(What you are asked to do): Where in the data does the word "carte" appear? Find those lines and copy them.
===
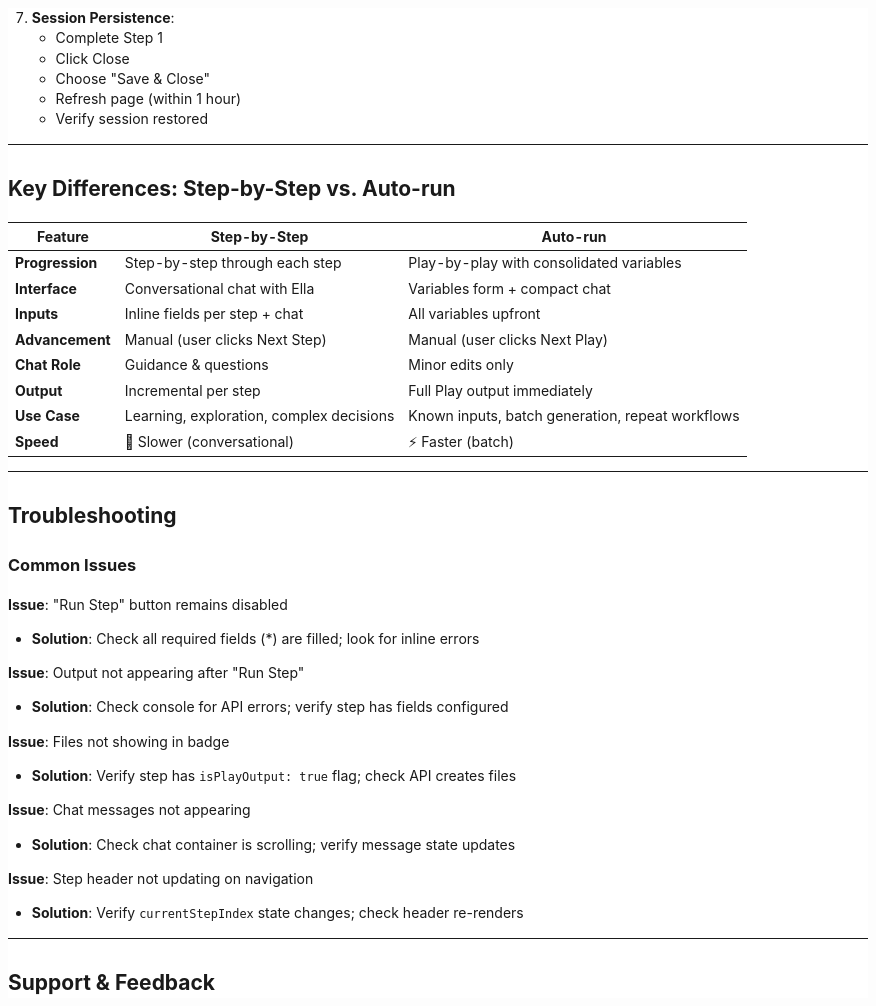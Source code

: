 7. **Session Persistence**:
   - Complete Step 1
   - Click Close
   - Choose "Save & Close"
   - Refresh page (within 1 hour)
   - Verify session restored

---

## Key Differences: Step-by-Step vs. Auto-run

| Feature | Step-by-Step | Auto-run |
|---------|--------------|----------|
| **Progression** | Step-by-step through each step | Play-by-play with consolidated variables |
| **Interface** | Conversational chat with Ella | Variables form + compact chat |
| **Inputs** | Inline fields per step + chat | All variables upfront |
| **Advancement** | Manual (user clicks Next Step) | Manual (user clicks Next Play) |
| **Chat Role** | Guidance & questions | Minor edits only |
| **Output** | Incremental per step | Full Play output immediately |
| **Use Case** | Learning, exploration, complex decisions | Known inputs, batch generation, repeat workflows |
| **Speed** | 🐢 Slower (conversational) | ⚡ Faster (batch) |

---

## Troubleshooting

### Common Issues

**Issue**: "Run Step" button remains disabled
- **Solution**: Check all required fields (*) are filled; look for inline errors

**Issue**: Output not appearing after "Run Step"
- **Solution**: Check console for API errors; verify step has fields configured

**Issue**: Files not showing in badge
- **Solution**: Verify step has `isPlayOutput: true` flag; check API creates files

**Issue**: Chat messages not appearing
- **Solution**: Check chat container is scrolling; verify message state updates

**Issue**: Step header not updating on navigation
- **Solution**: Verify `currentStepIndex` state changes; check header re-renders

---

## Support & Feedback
===
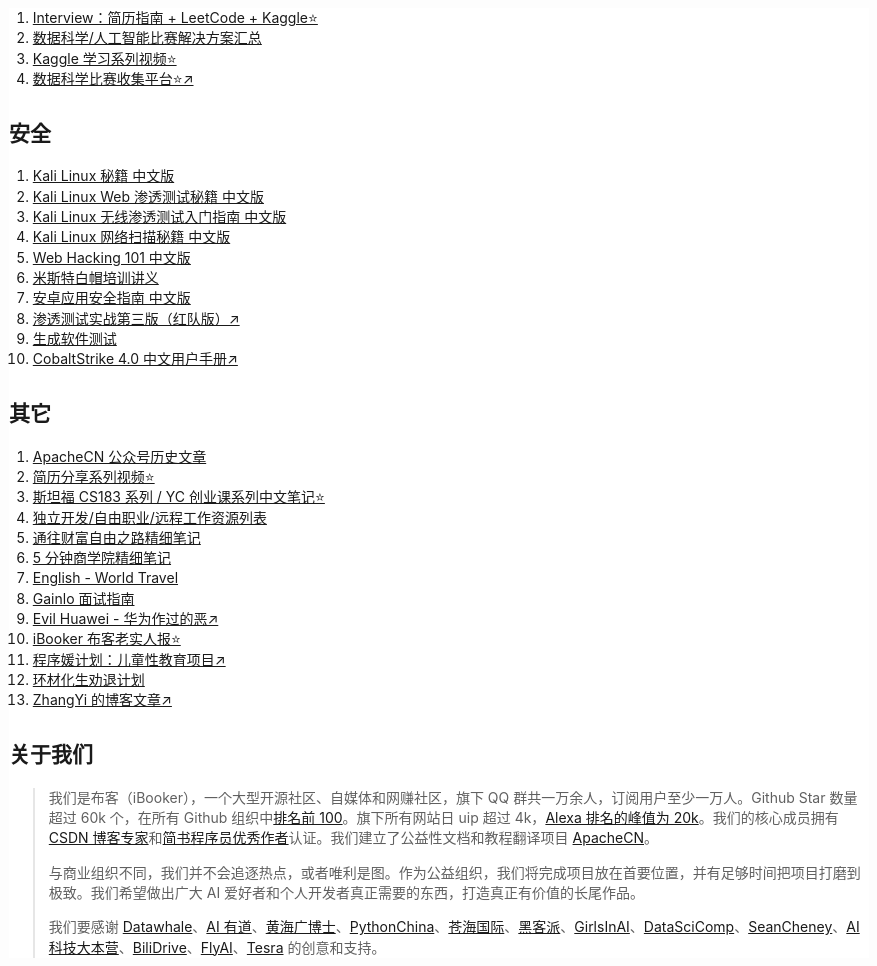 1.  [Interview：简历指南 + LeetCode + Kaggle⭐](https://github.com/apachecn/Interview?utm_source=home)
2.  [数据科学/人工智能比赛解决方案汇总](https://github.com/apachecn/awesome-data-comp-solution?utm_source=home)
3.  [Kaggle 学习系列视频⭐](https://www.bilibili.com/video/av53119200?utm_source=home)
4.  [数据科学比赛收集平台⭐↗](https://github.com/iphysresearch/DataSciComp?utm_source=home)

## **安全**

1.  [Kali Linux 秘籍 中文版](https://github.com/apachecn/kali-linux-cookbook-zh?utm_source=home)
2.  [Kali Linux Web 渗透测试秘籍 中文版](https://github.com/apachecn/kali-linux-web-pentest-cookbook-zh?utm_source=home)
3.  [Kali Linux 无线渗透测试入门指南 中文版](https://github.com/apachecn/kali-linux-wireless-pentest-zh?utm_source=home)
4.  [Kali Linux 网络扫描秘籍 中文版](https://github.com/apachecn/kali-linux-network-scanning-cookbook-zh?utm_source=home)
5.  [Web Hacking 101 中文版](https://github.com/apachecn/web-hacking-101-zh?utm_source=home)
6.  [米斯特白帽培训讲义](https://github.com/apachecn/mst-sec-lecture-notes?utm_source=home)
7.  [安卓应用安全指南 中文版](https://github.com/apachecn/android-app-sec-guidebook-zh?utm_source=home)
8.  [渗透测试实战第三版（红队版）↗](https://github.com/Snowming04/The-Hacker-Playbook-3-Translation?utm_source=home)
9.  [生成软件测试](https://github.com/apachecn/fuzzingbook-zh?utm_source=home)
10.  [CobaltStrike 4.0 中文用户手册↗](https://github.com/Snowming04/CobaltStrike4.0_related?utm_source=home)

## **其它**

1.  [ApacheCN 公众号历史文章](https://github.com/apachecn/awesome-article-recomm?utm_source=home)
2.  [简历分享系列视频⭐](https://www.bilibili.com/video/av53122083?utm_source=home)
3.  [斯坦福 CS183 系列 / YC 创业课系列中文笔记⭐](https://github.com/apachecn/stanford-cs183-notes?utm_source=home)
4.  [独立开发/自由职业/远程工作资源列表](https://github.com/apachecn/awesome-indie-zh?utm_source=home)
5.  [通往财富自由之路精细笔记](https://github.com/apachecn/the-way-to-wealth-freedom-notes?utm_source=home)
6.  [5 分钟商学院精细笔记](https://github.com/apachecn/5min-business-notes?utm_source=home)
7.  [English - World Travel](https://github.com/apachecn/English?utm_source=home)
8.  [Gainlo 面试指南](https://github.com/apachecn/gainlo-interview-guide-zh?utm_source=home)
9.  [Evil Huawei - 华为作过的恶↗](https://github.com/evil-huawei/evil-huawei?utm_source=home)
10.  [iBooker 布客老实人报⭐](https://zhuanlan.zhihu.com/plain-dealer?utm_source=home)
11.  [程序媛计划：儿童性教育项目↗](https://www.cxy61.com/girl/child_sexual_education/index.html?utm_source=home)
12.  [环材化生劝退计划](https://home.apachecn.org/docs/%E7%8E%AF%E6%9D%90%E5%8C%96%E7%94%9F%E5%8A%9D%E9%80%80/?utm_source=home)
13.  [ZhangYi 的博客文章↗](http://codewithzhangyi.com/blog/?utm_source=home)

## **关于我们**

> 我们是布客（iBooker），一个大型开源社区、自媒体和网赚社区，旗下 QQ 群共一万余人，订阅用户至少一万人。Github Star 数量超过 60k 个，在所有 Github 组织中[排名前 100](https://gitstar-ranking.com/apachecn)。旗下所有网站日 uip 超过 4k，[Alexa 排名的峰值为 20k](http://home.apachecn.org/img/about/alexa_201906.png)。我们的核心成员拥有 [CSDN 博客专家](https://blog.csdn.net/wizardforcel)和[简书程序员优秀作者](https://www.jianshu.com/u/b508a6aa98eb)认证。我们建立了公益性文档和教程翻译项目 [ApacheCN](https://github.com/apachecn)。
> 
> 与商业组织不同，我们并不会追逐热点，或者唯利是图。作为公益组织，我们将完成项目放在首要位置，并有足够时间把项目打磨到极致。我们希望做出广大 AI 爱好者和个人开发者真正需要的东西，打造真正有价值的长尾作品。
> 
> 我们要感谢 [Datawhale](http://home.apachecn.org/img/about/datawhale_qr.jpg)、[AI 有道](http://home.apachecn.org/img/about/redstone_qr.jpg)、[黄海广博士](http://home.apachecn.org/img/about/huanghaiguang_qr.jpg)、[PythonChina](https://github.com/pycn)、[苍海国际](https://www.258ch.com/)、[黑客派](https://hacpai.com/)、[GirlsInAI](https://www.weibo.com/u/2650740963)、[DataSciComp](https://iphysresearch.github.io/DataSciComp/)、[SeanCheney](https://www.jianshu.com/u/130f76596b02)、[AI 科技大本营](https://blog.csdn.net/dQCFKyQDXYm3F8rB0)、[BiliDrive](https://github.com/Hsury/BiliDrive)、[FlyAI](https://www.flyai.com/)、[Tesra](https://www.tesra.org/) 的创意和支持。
===
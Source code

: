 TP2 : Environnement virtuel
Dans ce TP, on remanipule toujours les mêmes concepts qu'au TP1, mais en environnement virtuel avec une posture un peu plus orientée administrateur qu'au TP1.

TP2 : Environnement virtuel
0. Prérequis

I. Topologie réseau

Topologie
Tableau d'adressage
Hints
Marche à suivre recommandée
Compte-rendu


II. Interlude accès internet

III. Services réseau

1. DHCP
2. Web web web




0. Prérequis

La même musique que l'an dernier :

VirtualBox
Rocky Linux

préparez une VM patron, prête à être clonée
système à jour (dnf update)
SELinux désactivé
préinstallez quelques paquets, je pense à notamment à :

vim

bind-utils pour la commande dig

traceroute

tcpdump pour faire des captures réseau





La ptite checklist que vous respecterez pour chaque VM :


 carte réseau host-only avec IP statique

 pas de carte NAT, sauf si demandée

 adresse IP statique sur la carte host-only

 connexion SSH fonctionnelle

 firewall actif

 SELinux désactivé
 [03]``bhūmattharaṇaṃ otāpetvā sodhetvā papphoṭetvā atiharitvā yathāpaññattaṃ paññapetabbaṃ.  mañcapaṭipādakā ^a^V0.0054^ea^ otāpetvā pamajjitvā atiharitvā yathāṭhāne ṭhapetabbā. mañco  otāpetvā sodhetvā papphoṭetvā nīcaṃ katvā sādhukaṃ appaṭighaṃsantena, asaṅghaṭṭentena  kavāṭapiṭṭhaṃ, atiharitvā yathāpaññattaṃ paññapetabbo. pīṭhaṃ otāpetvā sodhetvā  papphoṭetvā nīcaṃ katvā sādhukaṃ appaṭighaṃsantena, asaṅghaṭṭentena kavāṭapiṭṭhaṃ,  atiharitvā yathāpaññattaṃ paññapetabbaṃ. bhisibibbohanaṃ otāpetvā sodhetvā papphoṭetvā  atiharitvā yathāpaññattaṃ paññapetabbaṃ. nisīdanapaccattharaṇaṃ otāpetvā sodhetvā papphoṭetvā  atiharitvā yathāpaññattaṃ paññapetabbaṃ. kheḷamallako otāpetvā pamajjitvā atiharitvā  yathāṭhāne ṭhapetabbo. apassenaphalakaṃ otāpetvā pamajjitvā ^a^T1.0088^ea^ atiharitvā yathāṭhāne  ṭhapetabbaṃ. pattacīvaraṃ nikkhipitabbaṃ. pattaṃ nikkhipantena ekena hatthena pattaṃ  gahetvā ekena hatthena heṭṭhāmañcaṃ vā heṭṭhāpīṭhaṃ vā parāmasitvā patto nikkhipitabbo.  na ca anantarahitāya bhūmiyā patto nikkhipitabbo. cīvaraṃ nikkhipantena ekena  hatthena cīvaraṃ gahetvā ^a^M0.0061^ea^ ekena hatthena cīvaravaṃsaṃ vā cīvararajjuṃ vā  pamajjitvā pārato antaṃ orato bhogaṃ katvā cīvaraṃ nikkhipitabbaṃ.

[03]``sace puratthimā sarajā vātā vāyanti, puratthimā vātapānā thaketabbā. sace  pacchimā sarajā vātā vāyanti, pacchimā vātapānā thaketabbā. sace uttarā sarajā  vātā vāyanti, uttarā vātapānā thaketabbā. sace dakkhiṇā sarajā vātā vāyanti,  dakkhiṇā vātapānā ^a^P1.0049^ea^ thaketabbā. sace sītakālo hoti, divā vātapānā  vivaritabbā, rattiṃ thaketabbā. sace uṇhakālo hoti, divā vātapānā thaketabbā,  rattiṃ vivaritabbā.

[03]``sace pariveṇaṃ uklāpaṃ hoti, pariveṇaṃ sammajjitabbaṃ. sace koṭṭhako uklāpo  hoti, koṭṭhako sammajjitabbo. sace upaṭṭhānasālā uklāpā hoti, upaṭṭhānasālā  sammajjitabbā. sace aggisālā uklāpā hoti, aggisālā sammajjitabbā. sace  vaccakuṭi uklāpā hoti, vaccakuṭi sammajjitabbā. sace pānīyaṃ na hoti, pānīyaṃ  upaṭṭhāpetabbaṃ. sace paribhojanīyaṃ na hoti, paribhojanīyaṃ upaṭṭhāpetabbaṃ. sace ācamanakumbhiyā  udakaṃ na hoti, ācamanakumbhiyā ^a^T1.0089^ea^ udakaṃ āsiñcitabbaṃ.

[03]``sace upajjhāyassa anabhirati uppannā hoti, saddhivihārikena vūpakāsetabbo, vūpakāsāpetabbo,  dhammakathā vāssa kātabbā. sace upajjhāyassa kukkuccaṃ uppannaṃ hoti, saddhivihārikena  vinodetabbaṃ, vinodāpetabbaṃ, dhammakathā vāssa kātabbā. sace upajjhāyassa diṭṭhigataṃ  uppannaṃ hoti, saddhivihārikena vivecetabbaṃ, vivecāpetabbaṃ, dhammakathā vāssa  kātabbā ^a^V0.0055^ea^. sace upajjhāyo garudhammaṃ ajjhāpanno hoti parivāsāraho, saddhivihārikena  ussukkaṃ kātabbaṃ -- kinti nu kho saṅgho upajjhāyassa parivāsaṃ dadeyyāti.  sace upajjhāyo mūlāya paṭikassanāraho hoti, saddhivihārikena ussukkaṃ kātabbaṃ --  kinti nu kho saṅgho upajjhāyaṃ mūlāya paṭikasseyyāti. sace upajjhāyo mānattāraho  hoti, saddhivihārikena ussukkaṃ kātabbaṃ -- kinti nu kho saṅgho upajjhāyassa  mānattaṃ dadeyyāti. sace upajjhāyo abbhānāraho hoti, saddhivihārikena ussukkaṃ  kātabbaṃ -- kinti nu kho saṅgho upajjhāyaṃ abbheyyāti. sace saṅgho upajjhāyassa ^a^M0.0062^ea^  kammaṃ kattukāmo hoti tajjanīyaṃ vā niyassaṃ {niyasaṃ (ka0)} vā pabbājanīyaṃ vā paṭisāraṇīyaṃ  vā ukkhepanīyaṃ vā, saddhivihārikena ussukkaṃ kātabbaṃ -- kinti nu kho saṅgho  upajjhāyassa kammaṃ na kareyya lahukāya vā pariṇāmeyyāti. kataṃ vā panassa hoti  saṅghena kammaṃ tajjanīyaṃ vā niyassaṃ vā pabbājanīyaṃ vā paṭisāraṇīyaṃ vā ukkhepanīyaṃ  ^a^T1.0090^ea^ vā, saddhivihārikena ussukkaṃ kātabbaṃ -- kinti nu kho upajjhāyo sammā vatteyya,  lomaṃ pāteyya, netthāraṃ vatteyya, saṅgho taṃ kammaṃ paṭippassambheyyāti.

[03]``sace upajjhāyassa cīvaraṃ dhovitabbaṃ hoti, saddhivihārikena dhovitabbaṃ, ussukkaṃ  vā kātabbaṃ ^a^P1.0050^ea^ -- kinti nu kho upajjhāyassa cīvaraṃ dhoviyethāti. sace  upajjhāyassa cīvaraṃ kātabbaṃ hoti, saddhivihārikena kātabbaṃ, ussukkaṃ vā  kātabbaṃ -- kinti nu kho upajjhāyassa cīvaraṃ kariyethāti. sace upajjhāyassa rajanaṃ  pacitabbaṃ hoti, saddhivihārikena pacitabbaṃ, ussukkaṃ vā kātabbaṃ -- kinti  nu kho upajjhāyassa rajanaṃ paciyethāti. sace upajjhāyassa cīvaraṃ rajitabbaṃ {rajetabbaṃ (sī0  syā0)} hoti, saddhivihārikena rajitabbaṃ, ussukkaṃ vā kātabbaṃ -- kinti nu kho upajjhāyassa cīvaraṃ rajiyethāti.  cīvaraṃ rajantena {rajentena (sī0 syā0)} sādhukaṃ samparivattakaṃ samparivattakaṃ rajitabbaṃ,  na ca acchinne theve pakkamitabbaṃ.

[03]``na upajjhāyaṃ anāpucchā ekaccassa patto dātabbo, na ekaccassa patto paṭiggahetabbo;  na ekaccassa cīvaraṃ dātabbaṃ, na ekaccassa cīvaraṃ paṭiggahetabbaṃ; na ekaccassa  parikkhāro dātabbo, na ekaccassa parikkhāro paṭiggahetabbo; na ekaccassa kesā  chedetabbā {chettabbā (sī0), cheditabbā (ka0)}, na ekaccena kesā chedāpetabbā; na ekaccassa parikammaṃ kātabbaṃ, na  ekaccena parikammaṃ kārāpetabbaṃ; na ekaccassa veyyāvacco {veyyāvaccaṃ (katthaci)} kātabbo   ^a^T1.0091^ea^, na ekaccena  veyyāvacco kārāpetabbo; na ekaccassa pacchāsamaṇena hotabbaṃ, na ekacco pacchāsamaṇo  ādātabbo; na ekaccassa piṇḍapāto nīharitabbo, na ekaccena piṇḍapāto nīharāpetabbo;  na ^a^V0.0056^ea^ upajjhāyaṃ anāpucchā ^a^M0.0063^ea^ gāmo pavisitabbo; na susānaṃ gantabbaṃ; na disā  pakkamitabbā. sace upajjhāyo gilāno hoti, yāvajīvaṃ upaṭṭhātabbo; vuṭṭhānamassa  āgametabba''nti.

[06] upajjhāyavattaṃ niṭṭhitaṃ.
===
(Task response):
 carte réseau host-only avec IP statique
 pas de carte NAT, sauf si demandée
 adresse IP statique sur la carte host-only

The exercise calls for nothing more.